An Introduction to Advanced Composite Structures Repair
Technicians must have a broad knowledge of materials and the knowledge of how these materials can and cannot be used to achieve high quality repairs By David L. Brewer
By David L. Brewer
Over the past quarter century, the use of Advanced Composite Material (ACM) has become almost commonplace in the aerospace industry - first proven through military applications, then increasingly in commercial and general aviation. As with many high tech systems, they were implemented aggressively into military aircraft production 10 to 15 years prior to widespread use in commercial aircraft.
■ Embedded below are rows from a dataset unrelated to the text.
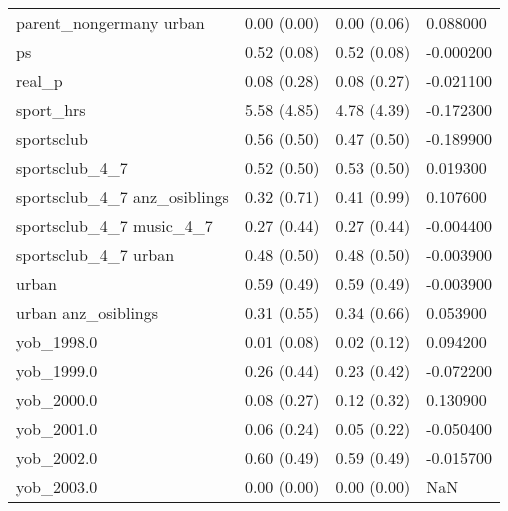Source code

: \begin{tabular}{llll}
parent\_nongermany urban & 0.00 (0.00) & 0.00 (0.06) & 0.088000 \\
ps & 0.52 (0.08) & 0.52 (0.08) & -0.000200 \\
real\_p & 0.08 (0.28) & 0.08 (0.27) & -0.021100 \\
sport\_hrs & 5.58 (4.85) & 4.78 (4.39) & -0.172300 \\
sportsclub & 0.56 (0.50) & 0.47 (0.50) & -0.189900 \\
sportsclub\_4\_7 & 0.52 (0.50) & 0.53 (0.50) & 0.019300 \\
sportsclub\_4\_7 anz\_osiblings & 0.32 (0.71) & 0.41 (0.99) & 0.107600 \\
sportsclub\_4\_7 music\_4\_7 & 0.27 (0.44) & 0.27 (0.44) & -0.004400 \\
sportsclub\_4\_7 urban & 0.48 (0.50) & 0.48 (0.50) & -0.003900 \\
urban & 0.59 (0.49) & 0.59 (0.49) & -0.003900 \\
urban anz\_osiblings & 0.31 (0.55) & 0.34 (0.66) & 0.053900 \\
yob\_1998.0 & 0.01 (0.08) & 0.02 (0.12) & 0.094200 \\
yob\_1999.0 & 0.26 (0.44) & 0.23 (0.42) & -0.072200 \\
yob\_2000.0 & 0.08 (0.27) & 0.12 (0.32) & 0.130900 \\
yob\_2001.0 & 0.06 (0.24) & 0.05 (0.22) & -0.050400 \\
yob\_2002.0 & 0.60 (0.49) & 0.59 (0.49) & -0.015700 \\
yob\_2003.0 & 0.00 (0.00) & 0.00 (0.00) & NaN \\
\bottomrule
\end{tabular}
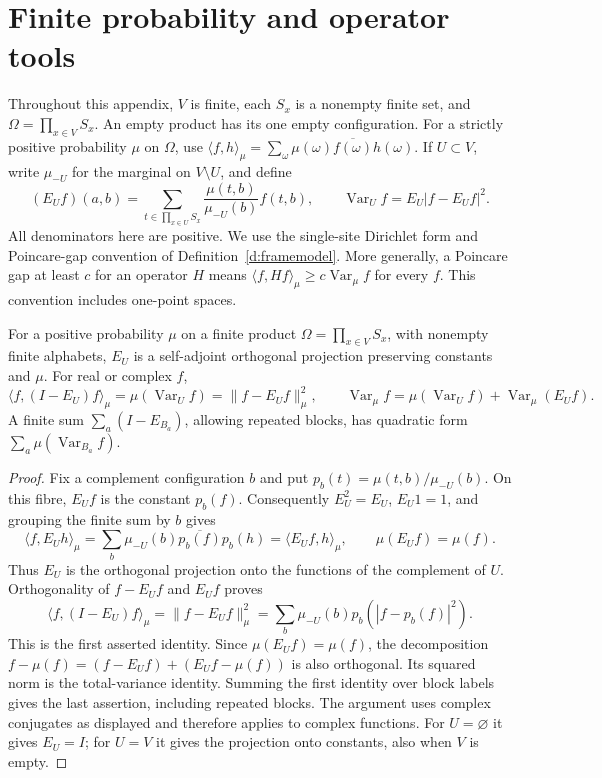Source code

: \section{Finite probability and operator tools}
\label{a:finite}

Throughout this appendix, \(V\) is finite, each \(S_x\) is a
nonempty finite set, and \(\Omega=\prod_{x\in V}S_x\).
An empty product has its one empty configuration.  For a strictly
positive probability \(\mu\) on \(\Omega\), use
\(\langle f,h\rangle_\mu=\sum_\omega\mu(\omega)
\overline{f(\omega)}h(\omega)\).  If \(U\subset V\), write
\(\mu_{-U}\) for the marginal on \(V\setminus U\), and define
\[
 (E_Uf)(a,b)=\sum_{t\in\prod_{x\in U}S_x}
       \frac{\mu(t,b)}{\mu_{-U}(b)}f(t,b),\qquad
 \operatorname{Var}_U f=E_U|f-E_Uf|^2.
\]
All denominators here are positive.  We use the single-site Dirichlet
form and Poincare-gap convention of Definition~\ref{d:framemodel}.
More generally, a Poincare gap at least \(c\) for an operator \(H\)
means \(\langle f,Hf\rangle_\mu\ge c\operatorname{Var}_\mu f\)
for every \(f\).  This convention includes one-point spaces.

\begin{lemma}\label{l:CE}
For a positive probability \(\mu\) on a finite product
\(\Omega=\prod_{x\in V}S_x\), with nonempty finite alphabets,
\(E_U\) is a self-adjoint orthogonal projection preserving constants
and \(\mu\). For real or complex \(f\),
\[
 \langle f,(I-E_U)f\rangle_\mu
   =\mu(\operatorname{Var}_U f)=\|f-E_Uf\|_\mu^2,\qquad
 \operatorname{Var}_\mu f=\mu(\operatorname{Var}_U f)
                          +\operatorname{Var}_\mu(E_Uf).
\]
A finite sum \(\sum_a(I-E_{B_a})\), allowing repeated blocks,
has quadratic form \(\sum_a\mu(\operatorname{Var}_{B_a}f)\).
\end{lemma}

\begin{proof}
Fix a complement configuration \(b\) and put
\(p_b(t)=\mu(t,b)/\mu_{-U}(b)\).
On this fibre, \(E_Uf\) is the constant \(p_b(f)\).  Consequently
\(E_U^2=E_U\), \(E_U1=1\), and grouping the finite sum by \(b\)
gives
\[
 \langle f,E_Uh\rangle_\mu
   =\sum_b\mu_{-U}(b)\overline{p_b(f)}p_b(h)
   =\langle E_Uf,h\rangle_\mu,
 \qquad \mu(E_Uf)=\mu(f).
\]
Thus \(E_U\) is the orthogonal projection onto the functions of
the complement of \(U\).  Orthogonality of \(f-E_Uf\) and \(E_Uf\)
proves
\[
 \langle f,(I-E_U)f\rangle_\mu
   =\|f-E_Uf\|_\mu^2
   =\sum_b\mu_{-U}(b)p_b(|f-p_b(f)|^2).
\]
This is the first asserted identity.  Since \(\mu(E_Uf)=\mu(f)\),
the decomposition
\(f-\mu(f)=(f-E_Uf)+(E_Uf-\mu(f))\) is also orthogonal.
Its squared norm is the total-variance identity.  Summing the first
identity over block labels gives the last assertion, including repeated
blocks.  The argument uses complex conjugates as displayed and therefore
applies to complex functions.  For \(U=\varnothing\) it gives \(E_U=I\);
for \(U=V\) it gives the projection onto constants, also when \(V\)
is empty.
\end{proof}


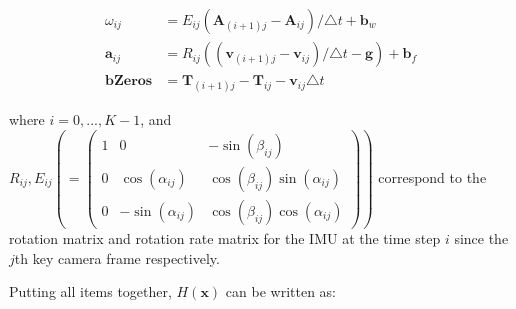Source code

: \documentclass[12pt]{article}   %
\begin{document}
\begin{align}
\omega_{ij} &= E_{ij} (\textbf{A}_{(i+1)j} - \textbf{A}_{ij})/\triangle t + \textbf{b}_w \\
\textbf{a}_{ij} &= R_{ij} ((\textbf{v}_{(i+1)j} - \textbf{v}_{ij}) / \triangle t - \textbf{g}) + \textbf{b}_f \\
\textbf{bZeros} &= \textbf{T}_{(i+1)j} - \textbf{T}_{ij} - \textbf{v}_{ij} \triangle t
\end{align}

where $i = 0,..., K-1$, and $R_{ij}, E_{ij} ( = \begin{pmatrix} 1 & 0 & -\sin(\beta_{ij}) \\ 0 & \cos(\alpha_{ij}) & \cos(\beta_{ij})\sin(\alpha_{ij}) \\ 0 & -\sin(\alpha_{ij}) & \cos(\beta_{ij})\cos(\alpha_{ij}) \end{pmatrix}) $ correspond to the rotation matrix and rotation rate matrix for the IMU at the time step $i$ since the $j$th key camera frame respectively.

Putting all items together, $H(\textbf{x})$ can be written as:
\end{document}
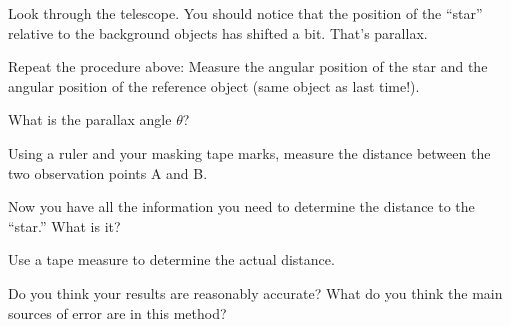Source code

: Look through the telescope.  You should notice that the position
of the ``star'' relative to the background objects has shifted
a bit.  That's parallax.

Repeat the procedure above: Measure the angular position of the
star and the angular position of the reference object (same object
as last time!).  

\answerspace{2.5in}

What is the parallax angle $\theta$?

\answerspace{1in}

Using a ruler and your masking tape marks, measure the distance between
the two observation points A and B.

\answerspace{1in}

Now you have all the information you need to determine the distance to
the ``star.''  What is it?

\answerspace{1in}

Use a tape measure to determine the actual distance.

\answerspace{1in}

Do you think your results are reasonably accurate?  What
do you think the main sources of error are in this method?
Years of utilizing composite technology naturally precipitated a need to develop repair procedures.
ACM repair requires more than just the ability to read and follow the often vague steps in a technical manual (chiefly the Structural Repair Manual (SRM). Performing quality repairs demands more than mechanical skills - it requires the skill of a dedicated artisan. The technician must have a broad knowledge of materials and the knowledge of how these materials can and cannot be used to achieve that high quality repair - one that returns the part as close as possible to the original strength and stiffness without adding extra weight or protrusions that could affect airflow and/or the balance of critical flight controls.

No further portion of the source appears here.